▶ Activity: Go to the line that contains "Spin up server" and extract it along with every line after it, exactly, through the end of the data below.

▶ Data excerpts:
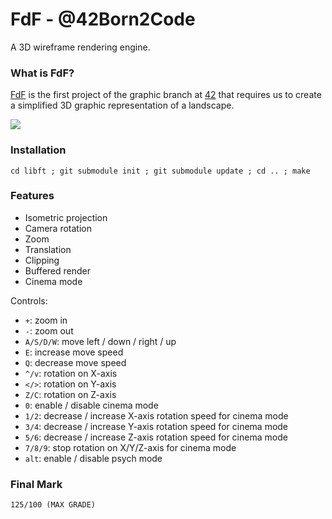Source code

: # FdF - @42Born2Code

A 3D wireframe rendering engine.

### What is FdF?

[FdF][1] is the first project of the graphic branch at [42][2] that requires us to create a simplified 3D graphic representation of a landscape.

![](https://github.com/jon-finkel/fdf/blob/master/fdf.gif)

### Installation

`cd libft ; git submodule init ; git submodule update ; cd .. ; make`

### Features

- Isometric projection
- Camera rotation
- Zoom
- Translation
- Clipping
- Buffered render
- Cinema mode

Controls:
- `+`: zoom in
- `-`: zoom out
- `A/S/D/W`: move left / down / right / up
- `E`: increase move speed
- `Q`: decrease move speed
- `^/v`: rotation on X-axis
- `</>`: rotation on Y-axis
- `Z/C`: rotation on Z-axis
- `0`: enable / disable cinema mode
- `1/2`: decrease / increase X-axis rotation speed for cinema mode
- `3/4`: decrease / increase Y-axis rotation speed for cinema mode
- `5/6`: decrease / increase Z-axis rotation speed for cinema mode
- `7/8/9`: stop rotation on X/Y/Z-axis for cinema mode
- `alt`: enable / disable psych mode

### Final Mark

`125/100 (MAX GRADE)`

[1]: https://github.com/jon-finkel/fdf/blob/master/projects_instructions/fdf.en.pdf "FdF PDF"
[2]: http://42.fr "42 Paris"
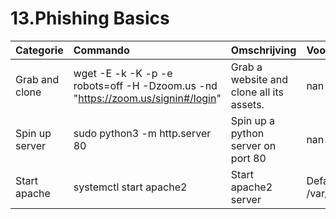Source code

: # 13.Phishing Basics

| Categorie      | Commando                                                                        | Omschrijving                             | Voorbeeld                  |   Opmerkingen |
|:---------------|:--------------------------------------------------------------------------------|:-----------------------------------------|:---------------------------|--------------:|
| Grab and clone | wget -E -k -K -p -e robots=off -H -Dzoom.us -nd "https://zoom.us/signin#/login" | Grab a website and clone all its assets. | nan                        |           nan |
| Spin up server | sudo python3 -m http.server 80                                                  | Spin up a python server on port 80       | nan                        |           nan |
| Start apache   | systemctl start apache2                                                         | Start apache2 server                     | Default page /var/www/html |           nan |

▶ Output of the task:
| Spin up server | sudo python3 -m http.server 80                                                  | Spin up a python server on port 80       | nan                        |           nan |
| Start apache   | systemctl start apache2                                                         | Start apache2 server                     | Default page /var/www/html |           nan |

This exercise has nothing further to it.